WHAT IS NEEDED
Only the pictures are to be omitted; every entry beneath should otherwise be duplicated exactly.

%%

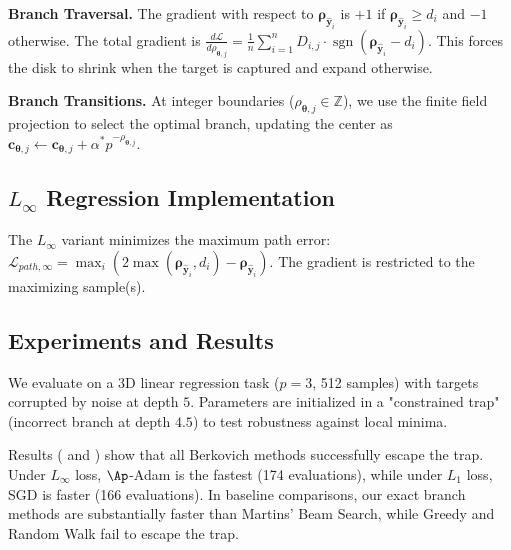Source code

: \textbf{Branch Traversal.} The gradient with respect to $\boldsymbol{\rho}_{\hat{\mathbf{y}}_i}$ is $+1$ if $\boldsymbol{\rho}_{\hat{\mathbf{y}}_i} \ge d_i$ and $-1$ otherwise. The total gradient is $\frac{d \mathcal{L}}{d \rho_{\boldsymbol{\theta}, j}} = \frac{1}{n} \sum_{i=1}^n D_{i,j} \cdot \operatorname{sgn}(\boldsymbol{\rho}_{\hat{\mathbf{y}}_i} - d_i)$. This forces the disk to shrink when the target is captured and expand otherwise.

\textbf{Branch Transitions.} At integer boundaries ($\rho_{\boldsymbol{\theta}, j} \in \mathbb{Z}$), we use the finite field projection to select the optimal branch, updating the center as $\mathbf{c}_{\boldsymbol{\theta}, j} \leftarrow \mathbf{c}_{\boldsymbol{\theta}, j} + \alpha^* p^{-\rho_{\boldsymbol{\theta}, j}}$.

\subsection{\texorpdfstring{$L_\infty$}{Lâ} Regression Implementation}

The $L_\infty$ variant minimizes the maximum path error: $\mathcal{L}_{path,\infty} = \max_{i}(2\max(\boldsymbol{\rho}_{\hat{\mathbf{y}}_i}, d_i) - \boldsymbol{\rho}_{\hat{\mathbf{y}}_i})$. The gradient is restricted to the maximizing sample(s).

\subsection{Experiments and Results}
\label{sec:regression_experiments}

We evaluate on a 3D linear regression task ($p=3$, 512 samples) with targets corrupted by noise at depth $5$. Parameters are initialized in a "constrained trap" (incorrect branch at depth $4.5$) to test robustness against local minima.

Results ( and ) show that all Berkovich methods successfully escape the trap. Under $L_\infty$ loss, $\Ap$-Adam is the fastest (174 evaluations), while under $L_1$ loss, SGD is faster (166 evaluations). In baseline comparisons, our exact branch methods are substantially faster than Martins' Beam Search, while Greedy and Random Walk fail to escape the trap.

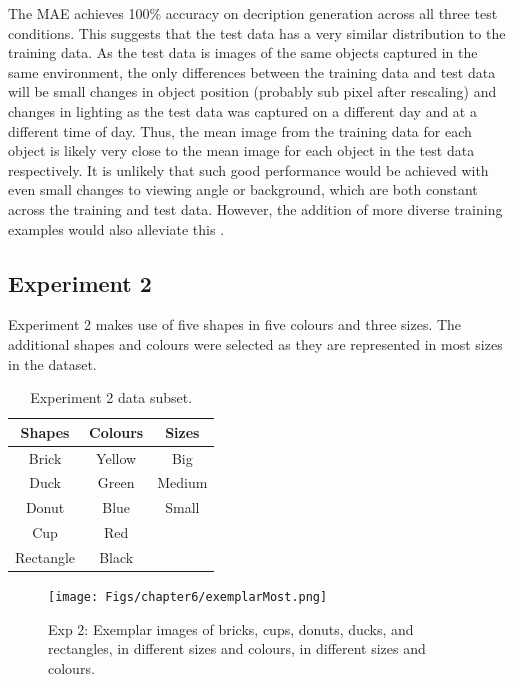The MAE achieves 100\% accuracy on decription generation across all three test conditions. This suggests that the test data has a very similar distribution to the training data. As the test data is images of the same objects captured in the same environment, the only differences between the training data and test data will be small changes in object position (probably sub pixel after rescaling) and  changes in lighting as the test data was captured on a different day and at a different time of day. Thus, the mean image from the training data for each object is likely very close to the mean image for each object in the test data respectively. It is unlikely that such good performance would be achieved with even small changes to viewing angle or background, which are both constant across the training and test data. However, the addition of more diverse training examples would also alleviate this \cite{keller2016analysis, keller}.

\subsection{Experiment 2}

Experiment 2 makes use of five shapes in five colours and three sizes. The additional shapes and colours were selected as they are represented in most sizes in the dataset.

\begin{table}[h]
\centering
\begin{tabular}{|c|c|c|}
\hline

\textbf{Shapes}  & \textbf{Colours} & \textbf{Sizes}\\ \hline \hline
Brick  & Yellow  & Big \\ \hline
Duck   & Green   & Medium \\ \hline
Donut & Blue & Small \\ \hline
Cup  & Red & \\ \hline
Rectangle & Black & \\ \hline

\end{tabular}
\caption{Experiment 2 data subset.}
\label{tab:6_exp2_data} 
\end{table}

\begin{figure}[ht]
    \centering
    \texttt{[image: Figs/chapter6/exemplarMost.png]}
    \caption{Exp 2: Exemplar images of bricks, cups, donuts, ducks, and rectangles, in different sizes and colours, in different sizes and colours.}
    \label{fig:ExmMost}
\end{figure}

%%

RESULT
Source code

: \textbf{Branch Traversal.} The gradient with respect to $\boldsymbol{\rho}_{\hat{\mathbf{y}}_i}$ is $+1$ if $\boldsymbol{\rho}_{\hat{\mathbf{y}}_i} \ge d_i$ and $-1$ otherwise. The total gradient is $\frac{d \mathcal{L}}{d \rho_{\boldsymbol{\theta}, j}} = \frac{1}{n} \sum_{i=1}^n D_{i,j} \cdot \operatorname{sgn}(\boldsymbol{\rho}_{\hat{\mathbf{y}}_i} - d_i)$. This forces the disk to shrink when the target is captured and expand otherwise.

\textbf{Branch Transitions.} At integer boundaries ($\rho_{\boldsymbol{\theta}, j} \in \mathbb{Z}$), we use the finite field projection to select the optimal branch, updating the center as $\mathbf{c}_{\boldsymbol{\theta}, j} \leftarrow \mathbf{c}_{\boldsymbol{\theta}, j} + \alpha^* p^{-\rho_{\boldsymbol{\theta}, j}}$.

\subsection{\texorpdfstring{$L_\infty$}{Lâ} Regression Implementation}

The $L_\infty$ variant minimizes the maximum path error: $\mathcal{L}_{path,\infty} = \max_{i}(2\max(\boldsymbol{\rho}_{\hat{\mathbf{y}}_i}, d_i) - \boldsymbol{\rho}_{\hat{\mathbf{y}}_i})$. The gradient is restricted to the maximizing sample(s).

\subsection{Experiments and Results}
\label{sec:regression_experiments}

We evaluate on a 3D linear regression task ($p=3$, 512 samples) with targets corrupted by noise at depth $5$. Parameters are initialized in a "constrained trap" (incorrect branch at depth $4.5$) to test robustness against local minima.

Results ( and ) show that all Berkovich methods successfully escape the trap. Under $L_\infty$ loss, $\Ap$-Adam is the fastest (174 evaluations), while under $L_1$ loss, SGD is faster (166 evaluations). In baseline comparisons, our exact branch methods are substantially faster than Martins' Beam Search, while Greedy and Random Walk fail to escape the trap.

The MAE achieves 100\% accuracy on decription generation across all three test conditions. This suggests that the test data has a very similar distribution to the training data. As the test data is images of the same objects captured in the same environment, the only differences between the training data and test data will be small changes in object position (probably sub pixel after rescaling) and  changes in lighting as the test data was captured on a different day and at a different time of day. Thus, the mean image from the training data for each object is likely very close to the mean image for each object in the test data respectively. It is unlikely that such good performance would be achieved with even small changes to viewing angle or background, which are both constant across the training and test data. However, the addition of more diverse training examples would also alleviate this \cite{keller2016analysis, keller}.

\subsection{Experiment 2}

Experiment 2 makes use of five shapes in five colours and three sizes. The additional shapes and colours were selected as they are represented in most sizes in the dataset.

\begin{table}[h]
\centering
\begin{tabular}{|c|c|c|}
\hline

\textbf{Shapes}  & \textbf{Colours} & \textbf{Sizes}\\ \hline \hline
Brick  & Yellow  & Big \\ \hline
Duck   & Green   & Medium \\ \hline
Donut & Blue & Small \\ \hline
Cup  & Red & \\ \hline
Rectangle & Black & \\ \hline

\end{tabular}
\caption{Experiment 2 data subset.}
\label{tab:6_exp2_data} 
\end{table}

\begin{figure}[ht]
    \centering
    \texttt{[image: Figs/chapter6/exemplarMost.png]}
    \caption{Exp 2: Exemplar images of bricks, cups, donuts, ducks, and rectangles, in different sizes and colours, in different sizes and colours.}
    \label{fig:ExmMost}
\end{figure}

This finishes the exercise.